§ **WORK ITEM**: Transcribe all of the records word for word, but omit the pictures.

§ **PROVIDED RECORDS**:
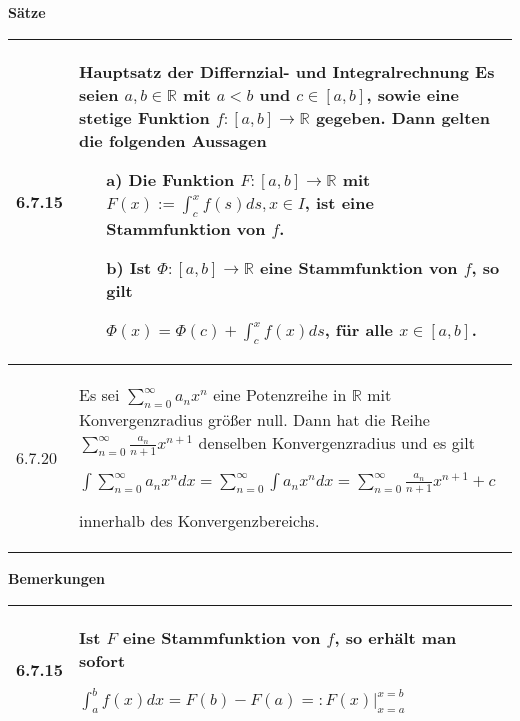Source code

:     \noindent 
    \textbf{Sätze}
    \begin{table}[H]
    \begin{tabularx}{\textwidth}{X m{16cm}}
        \toprule

        6.7.15& \textbf{Hauptsatz der Differnzial- und Integralrechnung} \hfill \break
                Es seien $a,b \in \mathbb{R}$ mit $a < b$ und $c \in [a,b]$, sowie eine stetige Funktion $f: [a,b] \rightarrow \mathbb{R}$
                gegeben. Dann gelten die folgenden Aussagen 
                \begin{itemize}[topsep=-0.5cm]
                    \item[a)] Die Funktion $F: [a,b] \rightarrow \mathbb{R}$ mit $F(x) := \int_c^xf(s) ds, x\in I$, ist eine Stammfunktion
                                von $f$.
                    \item[b)] Ist $\Phi : [a,b] \rightarrow \mathbb{R}$ eine Stammfunktion von $f$, so gilt \hfill \break
                                \centerline{$ \Phi(x) = \Phi(c) + \int_c^x f(x) ds$, für alle $x\in[a,b]$.}
                \end{itemize} \vspace{-0cm} \\
        \midrule
        6.7.20& Es sei $\sum^{\infty}_{n=0} a_n x^n$ eine Potenzreihe in $\mathbb{R}$ mit Konvergenzradius größer null. Dann hat die Reihe
                $\sum^{\infty}_{n=0} \frac{a_n}{n+1}x^{n+1}$ denselben Konvergenzradius und es gilt \hfill \break
                \centerline{$ \int \sum^{\infty}_{n=0} a_n x^n dx = \sum^{\infty}_{n=0} \int a_n x^n dx = \sum^{\infty}_{n=0} 
                \frac{a_n}{n+1}x^{n+1}+c $} innerhalb des Konvergenzbereichs. \\

        \bottomrule
    \end{tabularx}
    \end{table}

    \noindent
    \textbf{Bemerkungen}
    \begin{table}[H]
    \begin{tabularx}{\textwidth}{X m{16cm}}
        \toprule

        6.7.15& Ist $F$ eine Stammfunktion von $f$, so erhält man sofort \hfill \break
                \centerline{$ \int_a^bf(x) dx = F(b)-F(a) =: F(x) \vert^{x=b}_{x=a} $} \\

        \bottomrule
    \end{tabularx}
    \end{table}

§ **RESULT FOR THIS EXERCISE**:
Source code

:     \noindent 
    \textbf{Sätze}
    \begin{table}[H]
    \begin{tabularx}{\textwidth}{X m{16cm}}
        \toprule

        6.7.15& \textbf{Hauptsatz der Differnzial- und Integralrechnung} \hfill \break
                Es seien $a,b \in \mathbb{R}$ mit $a < b$ und $c \in [a,b]$, sowie eine stetige Funktion $f: [a,b] \rightarrow \mathbb{R}$
                gegeben. Dann gelten die folgenden Aussagen 
                \begin{itemize}[topsep=-0.5cm]
                    \item[a)] Die Funktion $F: [a,b] \rightarrow \mathbb{R}$ mit $F(x) := \int_c^xf(s) ds, x\in I$, ist eine Stammfunktion
                                von $f$.
                    \item[b)] Ist $\Phi : [a,b] \rightarrow \mathbb{R}$ eine Stammfunktion von $f$, so gilt \hfill \break
                                \centerline{$ \Phi(x) = \Phi(c) + \int_c^x f(x) ds$, für alle $x\in[a,b]$.}
                \end{itemize} \vspace{-0cm} \\
        \midrule
        6.7.20& Es sei $\sum^{\infty}_{n=0} a_n x^n$ eine Potenzreihe in $\mathbb{R}$ mit Konvergenzradius größer null. Dann hat die Reihe
                $\sum^{\infty}_{n=0} \frac{a_n}{n+1}x^{n+1}$ denselben Konvergenzradius und es gilt \hfill \break
                \centerline{$ \int \sum^{\infty}_{n=0} a_n x^n dx = \sum^{\infty}_{n=0} \int a_n x^n dx = \sum^{\infty}_{n=0} 
                \frac{a_n}{n+1}x^{n+1}+c $} innerhalb des Konvergenzbereichs. \\

        \bottomrule
    \end{tabularx}
    \end{table}

    \noindent
    \textbf{Bemerkungen}
    \begin{table}[H]
    \begin{tabularx}{\textwidth}{X m{16cm}}
        \toprule

        6.7.15& Ist $F$ eine Stammfunktion von $f$, so erhält man sofort \hfill \break
                \centerline{$ \int_a^bf(x) dx = F(b)-F(a) =: F(x) \vert^{x=b}_{x=a} $} \\

        \bottomrule
    \end{tabularx}
    \end{table}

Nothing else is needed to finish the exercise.